SBIG ST-237 CCD Camera
To use the Celestron Fastar option you need a CCD camera along with the Fastar lens assembly, to capture
deep-sky images. Celestron had in the past sold a CCD camera called the PixCel. It was made by SBIG
(Santa Barbara Instruments Group), a company that manufactures some of the most highly respected CCD cameras for amateur astrophotography, and in fact the PixCel was the SBIG ST-237. Celestron subsequently
decided not to market this camera under the Pixcel name, and recommended that Fastar users purchase the ST-237 directly. The SBIG ST-237 is configured (with its pixel size and other parameters) to work reasonably well in the Fastar position as well as at
an SCT’s prime focus. It is physically smaller than most other CCD cameras so it causes the least obstruction of the primary mirror. The ST-237 can also accept an internal color filter wheel,
which allows you to take color photos as well as black-and-white. (The image from almost all CCD cameras is inherently black-and-white. To produce a color image you need to successively shoot
the object through each of three color filters, and add the images in your computer using the camera’s software.) By keeping the color filter wheel internal to the camera you don’t lose
more effective aperture at the front of the scope.
See the Links page for some Web sites where astrophotographers have posted photographs using the ST-237 with Fastar. Also, see Todd Ellsworth’s e-mail page for detailed information on setting up and using the ST-237 with the U2K - he has a lot of good information there.

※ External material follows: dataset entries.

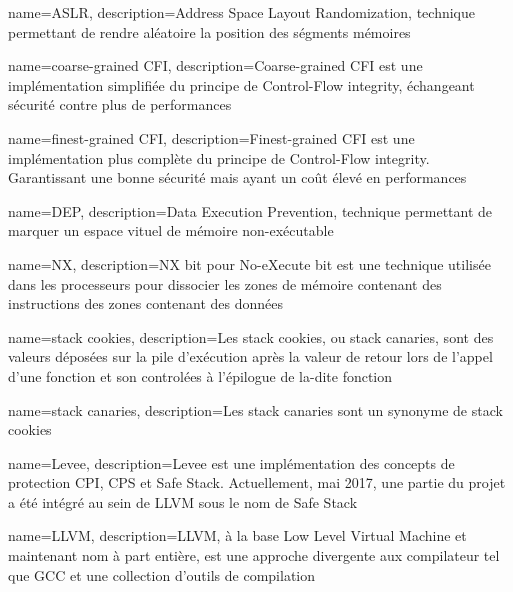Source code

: 


{
	name=ASLR,
	description={Address Space Layout Randomization, technique permettant de rendre aléatoire la position des ségments mémoires}
}

{
	name=coarse-grained CFI,
	description={Coarse-grained CFI est une implémentation simplifiée du principe de Control-Flow integrity, échangeant sécurité contre plus de performances}
}

{
	name=finest-grained CFI,
	description={Finest-grained CFI est une implémentation plus complète du principe de Control-Flow integrity. Garantissant une bonne sécurité mais ayant un coût élevé en performances}
}

{
	name=DEP,
	description={Data Execution Prevention, technique permettant de marquer un espace vituel de mémoire non-exécutable}
}

{
	name=NX,
	description={NX bit pour No-eXecute bit est une technique utilisée dans les processeurs pour dissocier les zones de mémoire contenant des instructions des zones contenant des données}
}

{
	name={stack cookies},
	description={Les stack cookies, ou stack canaries, sont des valeurs déposées sur la pile d'exécution après la valeur de retour lors de l'appel d'une fonction et son controlées à l'épilogue de la-dite fonction}
}

{
	name={stack canaries},
	description={Les stack canaries sont un synonyme de stack cookies}
}

{
	name={Levee},
	description={Levee est une implémentation des concepts de protection CPI, CPS et Safe Stack. Actuellement, mai 2017, une partie du projet a été intégré au sein de LLVM sous le nom de Safe Stack}
}

{
	name={LLVM},
	description={LLVM, à la base Low Level Virtual Machine et maintenant nom à part entière, est une approche divergente aux compilateur tel que GCC et une collection d'outils de compilation}
}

SBIG discontinued production of the ST-237 and replaced it with the ST-402. The ST-402 has a larger CCD and is sold for about the same price as the discontinued ST-237, but it also a larger camera body which
appears to be large enough to significantly obstruct the aperture of most SCTs. The ST-237 is often available in the used astronomy equipment market. However, several of the
Starlight Express CCD cameras are small enough in diameter to work in the Faster configuration without causing excessive obstruction of the primary
mirror, and these cameras have becoming very popular with Celestron scope users. See the CCD Camera Comparison page for more information.

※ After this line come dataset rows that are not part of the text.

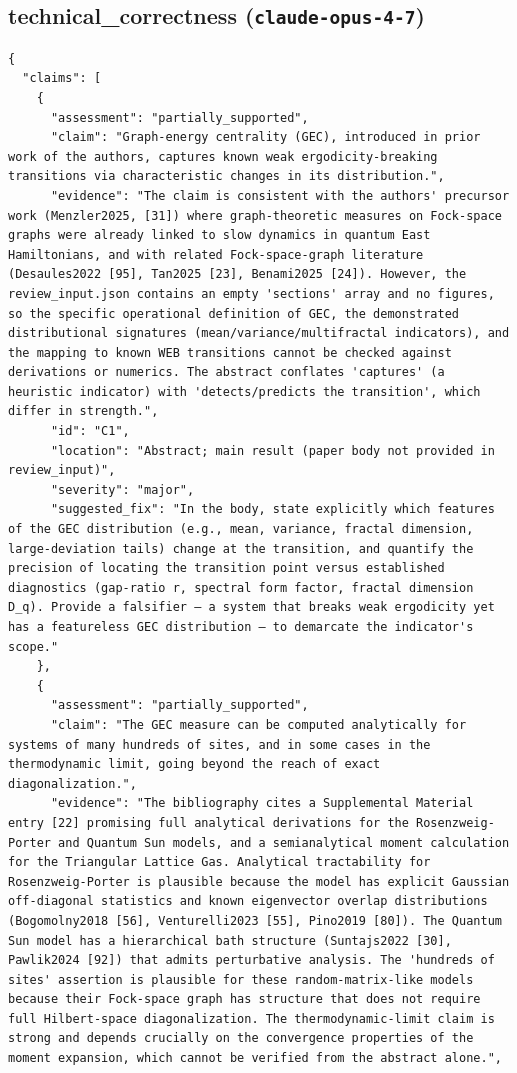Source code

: \documentclass[11pt]{article}
\begin{document}
\subsection*{technical_correctness (\texttt{claude-opus-4-7})}
\begin{verbatim}
{
  "claims": [
    {
      "assessment": "partially_supported",
      "claim": "Graph-energy centrality (GEC), introduced in prior work of the authors, captures known weak ergodicity-breaking transitions via characteristic changes in its distribution.",
      "evidence": "The claim is consistent with the authors' precursor work (Menzler2025, [31]) where graph-theoretic measures on Fock-space graphs were already linked to slow dynamics in quantum East Hamiltonians, and with related Fock-space-graph literature (Desaules2022 [95], Tan2025 [23], Benami2025 [24]). However, the review_input.json contains an empty 'sections' array and no figures, so the specific operational definition of GEC, the demonstrated distributional signatures (mean/variance/multifractal indicators), and the mapping to known WEB transitions cannot be checked against derivations or numerics. The abstract conflates 'captures' (a heuristic indicator) with 'detects/predicts the transition', which differ in strength.",
      "id": "C1",
      "location": "Abstract; main result (paper body not provided in review_input)",
      "severity": "major",
      "suggested_fix": "In the body, state explicitly which features of the GEC distribution (e.g., mean, variance, fractal dimension, large-deviation tails) change at the transition, and quantify the precision of locating the transition point versus established diagnostics (gap-ratio r, spectral form factor, fractal dimension D_q). Provide a falsifier — a system that breaks weak ergodicity yet has a featureless GEC distribution — to demarcate the indicator's scope."
    },
    {
      "assessment": "partially_supported",
      "claim": "The GEC measure can be computed analytically for systems of many hundreds of sites, and in some cases in the thermodynamic limit, going beyond the reach of exact diagonalization.",
      "evidence": "The bibliography cites a Supplemental Material entry [22] promising full analytical derivations for the Rosenzweig-Porter and Quantum Sun models, and a semianalytical moment calculation for the Triangular Lattice Gas. Analytical tractability for Rosenzweig-Porter is plausible because the model has explicit Gaussian off-diagonal statistics and known eigenvector overlap distributions (Bogomolny2018 [56], Venturelli2023 [55], Pino2019 [80]). The Quantum Sun model has a hierarchical bath structure (Suntajs2022 [30], Pawlik2024 [92]) that admits perturbative analysis. The 'hundreds of sites' assertion is plausible for these random-matrix-like models because their Fock-space graph has structure that does not require full Hilbert-space diagonalization. The thermodynamic-limit claim is strong and depends crucially on the convergence properties of the moment expansion, which cannot be verified from the abstract alone.",

\end{verbatim}
\end{document}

How does this all fit together?
With the Fastar and a CCD camera, you will also need a computer to capture the digital images from the
camera; the ST-237 and the Starlight Express cameras come with software that is loaded onto a computer to capture the camera’s images. You already have a computer, but in this case a laptop computer will be easier
to use so if you don’t have a laptop, purchasing a used laptop is a cost consideration. The cost of the Fastar
assembly and a new ST-237 camera together was about $1,700 and the color filter wheel for the ST-237 adds
about $400; Starlight Express cameras are priced in the same vicinity as the ST-237 depending on the model.
Since you presumably already have a computer, this isn’t a bad price for the ability to produce wonderful digital photos.
Tom Shaull has created a Win9X application that calculates exposure times for CCD cameras for different
scopes. It will calculate optimum exposure time for just about any CCD camera, allowing for multiple variables
including site darkness, percentage of A/D capacity desired, etc. It is very helpful and can be found at Tom Shaull’s CCD Exposure.
Since a computer is needed anyway and there is a cable connecting the computer to the scope for autoguiding, many Fastar users doing CCD astrophotography also use sky chart software that shows a view of the night
sky and can aim the scope at objects you choose with your mouse, the ultimate in automation.